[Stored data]
>>>>>
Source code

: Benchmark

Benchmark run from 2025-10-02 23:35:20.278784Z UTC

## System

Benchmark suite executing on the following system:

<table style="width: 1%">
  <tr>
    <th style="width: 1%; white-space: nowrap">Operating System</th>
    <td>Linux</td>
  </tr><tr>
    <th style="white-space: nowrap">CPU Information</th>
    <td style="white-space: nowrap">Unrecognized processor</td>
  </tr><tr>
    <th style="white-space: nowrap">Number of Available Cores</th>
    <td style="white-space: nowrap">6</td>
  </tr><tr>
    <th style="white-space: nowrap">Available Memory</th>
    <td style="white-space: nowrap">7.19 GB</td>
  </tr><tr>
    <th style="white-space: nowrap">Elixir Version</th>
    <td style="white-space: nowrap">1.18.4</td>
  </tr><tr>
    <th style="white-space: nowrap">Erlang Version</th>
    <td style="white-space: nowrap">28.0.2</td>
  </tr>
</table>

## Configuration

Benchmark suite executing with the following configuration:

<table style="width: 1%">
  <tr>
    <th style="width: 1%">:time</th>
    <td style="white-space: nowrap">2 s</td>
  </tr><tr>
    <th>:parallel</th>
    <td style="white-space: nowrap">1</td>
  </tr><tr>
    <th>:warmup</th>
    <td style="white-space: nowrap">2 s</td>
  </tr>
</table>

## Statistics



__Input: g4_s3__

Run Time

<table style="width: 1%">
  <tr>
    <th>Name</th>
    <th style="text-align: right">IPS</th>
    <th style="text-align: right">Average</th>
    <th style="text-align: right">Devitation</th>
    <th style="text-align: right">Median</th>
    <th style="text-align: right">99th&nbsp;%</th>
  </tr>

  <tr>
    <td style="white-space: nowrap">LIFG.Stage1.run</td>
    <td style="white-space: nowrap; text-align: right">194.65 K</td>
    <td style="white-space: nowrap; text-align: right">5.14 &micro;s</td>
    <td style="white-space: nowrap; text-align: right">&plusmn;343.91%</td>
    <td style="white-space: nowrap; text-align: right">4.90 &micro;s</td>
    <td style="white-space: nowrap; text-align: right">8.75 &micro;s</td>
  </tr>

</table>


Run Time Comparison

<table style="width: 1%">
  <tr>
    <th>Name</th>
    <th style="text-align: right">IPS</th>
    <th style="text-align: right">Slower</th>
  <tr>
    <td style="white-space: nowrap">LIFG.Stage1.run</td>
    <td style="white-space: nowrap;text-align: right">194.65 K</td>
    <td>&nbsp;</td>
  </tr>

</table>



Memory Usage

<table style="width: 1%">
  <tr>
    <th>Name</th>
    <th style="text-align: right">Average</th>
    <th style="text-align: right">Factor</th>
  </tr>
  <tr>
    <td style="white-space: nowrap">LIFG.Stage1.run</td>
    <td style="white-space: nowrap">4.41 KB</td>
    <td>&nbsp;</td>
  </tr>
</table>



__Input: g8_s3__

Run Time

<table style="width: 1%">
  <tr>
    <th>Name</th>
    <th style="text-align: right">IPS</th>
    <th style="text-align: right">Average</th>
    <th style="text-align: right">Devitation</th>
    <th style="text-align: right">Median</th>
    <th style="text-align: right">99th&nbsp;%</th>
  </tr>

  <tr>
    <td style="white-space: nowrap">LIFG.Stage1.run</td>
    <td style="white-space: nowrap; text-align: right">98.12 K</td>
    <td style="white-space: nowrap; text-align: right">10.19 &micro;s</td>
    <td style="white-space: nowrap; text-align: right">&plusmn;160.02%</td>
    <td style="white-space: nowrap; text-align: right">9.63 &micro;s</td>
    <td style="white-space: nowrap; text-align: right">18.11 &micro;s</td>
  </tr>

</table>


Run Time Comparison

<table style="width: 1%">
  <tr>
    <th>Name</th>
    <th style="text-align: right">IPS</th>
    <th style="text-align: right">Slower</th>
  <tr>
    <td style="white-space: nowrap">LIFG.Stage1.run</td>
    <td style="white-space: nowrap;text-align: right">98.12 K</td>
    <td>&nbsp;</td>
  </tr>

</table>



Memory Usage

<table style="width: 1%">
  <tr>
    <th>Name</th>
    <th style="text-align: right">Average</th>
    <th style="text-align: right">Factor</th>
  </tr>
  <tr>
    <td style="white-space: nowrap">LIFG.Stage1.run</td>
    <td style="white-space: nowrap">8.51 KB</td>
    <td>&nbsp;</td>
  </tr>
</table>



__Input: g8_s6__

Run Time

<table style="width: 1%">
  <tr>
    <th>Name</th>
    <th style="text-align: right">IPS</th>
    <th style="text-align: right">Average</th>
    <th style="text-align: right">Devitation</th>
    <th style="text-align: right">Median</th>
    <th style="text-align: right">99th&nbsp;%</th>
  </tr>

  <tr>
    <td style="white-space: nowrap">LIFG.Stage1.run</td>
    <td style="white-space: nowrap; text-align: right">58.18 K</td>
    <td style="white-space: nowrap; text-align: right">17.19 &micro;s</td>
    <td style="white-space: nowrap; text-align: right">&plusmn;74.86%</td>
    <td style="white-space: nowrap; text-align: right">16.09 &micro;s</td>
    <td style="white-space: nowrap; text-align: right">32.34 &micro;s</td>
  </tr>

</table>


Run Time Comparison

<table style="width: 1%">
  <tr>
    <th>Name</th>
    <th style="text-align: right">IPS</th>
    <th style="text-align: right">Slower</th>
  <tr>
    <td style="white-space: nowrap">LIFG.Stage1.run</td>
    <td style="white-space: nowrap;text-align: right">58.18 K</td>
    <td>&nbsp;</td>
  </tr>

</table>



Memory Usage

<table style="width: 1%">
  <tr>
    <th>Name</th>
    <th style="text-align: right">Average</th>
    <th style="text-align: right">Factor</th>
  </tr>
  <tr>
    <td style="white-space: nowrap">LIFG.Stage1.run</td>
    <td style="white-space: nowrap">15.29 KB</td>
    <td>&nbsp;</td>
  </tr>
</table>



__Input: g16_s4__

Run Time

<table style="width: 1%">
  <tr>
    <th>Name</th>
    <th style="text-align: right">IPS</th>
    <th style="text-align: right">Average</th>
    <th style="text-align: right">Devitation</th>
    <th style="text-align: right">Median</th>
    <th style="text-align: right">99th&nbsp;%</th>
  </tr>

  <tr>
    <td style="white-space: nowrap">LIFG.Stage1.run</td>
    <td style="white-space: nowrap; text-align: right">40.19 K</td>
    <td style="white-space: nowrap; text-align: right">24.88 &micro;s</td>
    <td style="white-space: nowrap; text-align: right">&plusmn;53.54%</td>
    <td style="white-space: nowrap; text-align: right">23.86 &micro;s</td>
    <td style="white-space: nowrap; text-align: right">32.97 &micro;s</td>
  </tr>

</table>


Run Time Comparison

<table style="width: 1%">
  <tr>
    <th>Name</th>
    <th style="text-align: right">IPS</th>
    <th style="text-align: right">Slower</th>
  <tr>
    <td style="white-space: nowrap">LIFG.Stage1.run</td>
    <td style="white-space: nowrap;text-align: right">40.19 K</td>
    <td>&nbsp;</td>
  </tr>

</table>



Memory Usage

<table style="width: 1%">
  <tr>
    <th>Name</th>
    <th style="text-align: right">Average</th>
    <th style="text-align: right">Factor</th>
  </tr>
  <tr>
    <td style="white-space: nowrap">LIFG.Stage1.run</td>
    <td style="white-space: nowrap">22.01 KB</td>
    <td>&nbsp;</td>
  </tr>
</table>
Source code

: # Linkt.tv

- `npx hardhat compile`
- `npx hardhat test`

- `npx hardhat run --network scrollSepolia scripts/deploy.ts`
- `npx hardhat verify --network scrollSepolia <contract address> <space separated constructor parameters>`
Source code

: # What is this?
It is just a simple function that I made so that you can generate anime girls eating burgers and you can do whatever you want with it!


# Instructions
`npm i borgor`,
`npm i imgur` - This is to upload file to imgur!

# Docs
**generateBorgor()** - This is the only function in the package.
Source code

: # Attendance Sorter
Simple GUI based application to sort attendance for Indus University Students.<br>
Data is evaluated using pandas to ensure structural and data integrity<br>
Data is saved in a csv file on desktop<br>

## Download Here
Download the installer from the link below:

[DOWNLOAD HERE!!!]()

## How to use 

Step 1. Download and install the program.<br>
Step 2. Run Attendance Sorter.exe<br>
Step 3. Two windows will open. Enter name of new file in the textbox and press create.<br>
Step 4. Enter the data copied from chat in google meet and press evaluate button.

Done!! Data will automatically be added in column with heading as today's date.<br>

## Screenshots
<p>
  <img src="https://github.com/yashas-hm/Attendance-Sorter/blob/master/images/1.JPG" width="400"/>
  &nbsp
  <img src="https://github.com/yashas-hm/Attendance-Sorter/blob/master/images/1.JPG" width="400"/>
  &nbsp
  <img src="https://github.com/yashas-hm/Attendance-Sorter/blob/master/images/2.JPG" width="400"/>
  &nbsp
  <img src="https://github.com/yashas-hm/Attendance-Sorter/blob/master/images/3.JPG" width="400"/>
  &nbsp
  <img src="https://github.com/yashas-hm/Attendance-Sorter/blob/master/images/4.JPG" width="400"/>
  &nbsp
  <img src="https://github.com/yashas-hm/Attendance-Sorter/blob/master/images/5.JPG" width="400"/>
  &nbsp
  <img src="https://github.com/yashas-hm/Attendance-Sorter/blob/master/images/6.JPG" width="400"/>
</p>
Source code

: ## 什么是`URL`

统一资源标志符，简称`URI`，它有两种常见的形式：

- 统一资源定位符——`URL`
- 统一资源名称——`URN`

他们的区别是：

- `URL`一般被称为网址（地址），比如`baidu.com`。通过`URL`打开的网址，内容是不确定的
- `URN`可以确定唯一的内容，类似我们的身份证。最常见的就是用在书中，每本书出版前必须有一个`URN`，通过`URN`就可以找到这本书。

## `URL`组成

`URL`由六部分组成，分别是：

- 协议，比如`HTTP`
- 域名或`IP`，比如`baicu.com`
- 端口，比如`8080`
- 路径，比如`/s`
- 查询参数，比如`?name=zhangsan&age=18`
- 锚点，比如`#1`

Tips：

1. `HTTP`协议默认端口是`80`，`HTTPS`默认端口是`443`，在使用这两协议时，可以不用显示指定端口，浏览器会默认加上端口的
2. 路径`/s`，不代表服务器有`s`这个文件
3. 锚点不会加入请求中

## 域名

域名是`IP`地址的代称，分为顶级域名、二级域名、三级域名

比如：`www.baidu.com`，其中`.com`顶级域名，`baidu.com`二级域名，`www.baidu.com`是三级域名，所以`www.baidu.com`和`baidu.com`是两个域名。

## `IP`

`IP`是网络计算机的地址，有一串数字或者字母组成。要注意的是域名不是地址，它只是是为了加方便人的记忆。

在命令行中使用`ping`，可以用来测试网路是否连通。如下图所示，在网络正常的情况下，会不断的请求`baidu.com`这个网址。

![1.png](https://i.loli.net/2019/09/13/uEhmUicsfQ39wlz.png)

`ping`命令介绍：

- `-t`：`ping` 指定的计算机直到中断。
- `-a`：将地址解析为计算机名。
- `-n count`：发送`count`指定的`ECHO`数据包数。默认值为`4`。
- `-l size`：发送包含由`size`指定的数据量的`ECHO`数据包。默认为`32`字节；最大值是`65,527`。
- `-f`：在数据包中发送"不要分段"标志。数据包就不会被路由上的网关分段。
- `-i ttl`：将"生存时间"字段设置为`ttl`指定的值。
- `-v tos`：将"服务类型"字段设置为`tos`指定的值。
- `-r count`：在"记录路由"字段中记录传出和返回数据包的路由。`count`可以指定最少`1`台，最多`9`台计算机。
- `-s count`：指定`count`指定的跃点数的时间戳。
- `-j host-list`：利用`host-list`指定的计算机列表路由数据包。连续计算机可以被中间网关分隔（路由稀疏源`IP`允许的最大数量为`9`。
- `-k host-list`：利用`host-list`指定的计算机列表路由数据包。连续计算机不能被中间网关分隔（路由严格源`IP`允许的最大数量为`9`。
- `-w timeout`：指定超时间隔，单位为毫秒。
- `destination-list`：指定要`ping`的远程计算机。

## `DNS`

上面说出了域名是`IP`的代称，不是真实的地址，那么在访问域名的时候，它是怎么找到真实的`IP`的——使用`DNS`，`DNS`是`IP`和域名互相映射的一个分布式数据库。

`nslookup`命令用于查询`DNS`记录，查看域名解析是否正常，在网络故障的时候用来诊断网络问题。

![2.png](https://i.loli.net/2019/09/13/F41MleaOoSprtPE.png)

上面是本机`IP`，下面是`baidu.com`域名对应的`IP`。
<<<<<
**Work request**
Return a word-for-word copy of the lines above from the one holding "What is this?" through the one holding "# Attendance Sorter", with both of them included and nothing besides.

**Response below**
: # What is this?
It is just a simple function that I made so that you can generate anime girls eating burgers and you can do whatever you want with it!


# Instructions
`npm i borgor`,
`npm i imgur` - This is to upload file to imgur!

# Docs
**generateBorgor()** - This is the only function in the package.
Source code

: # Attendance Sorter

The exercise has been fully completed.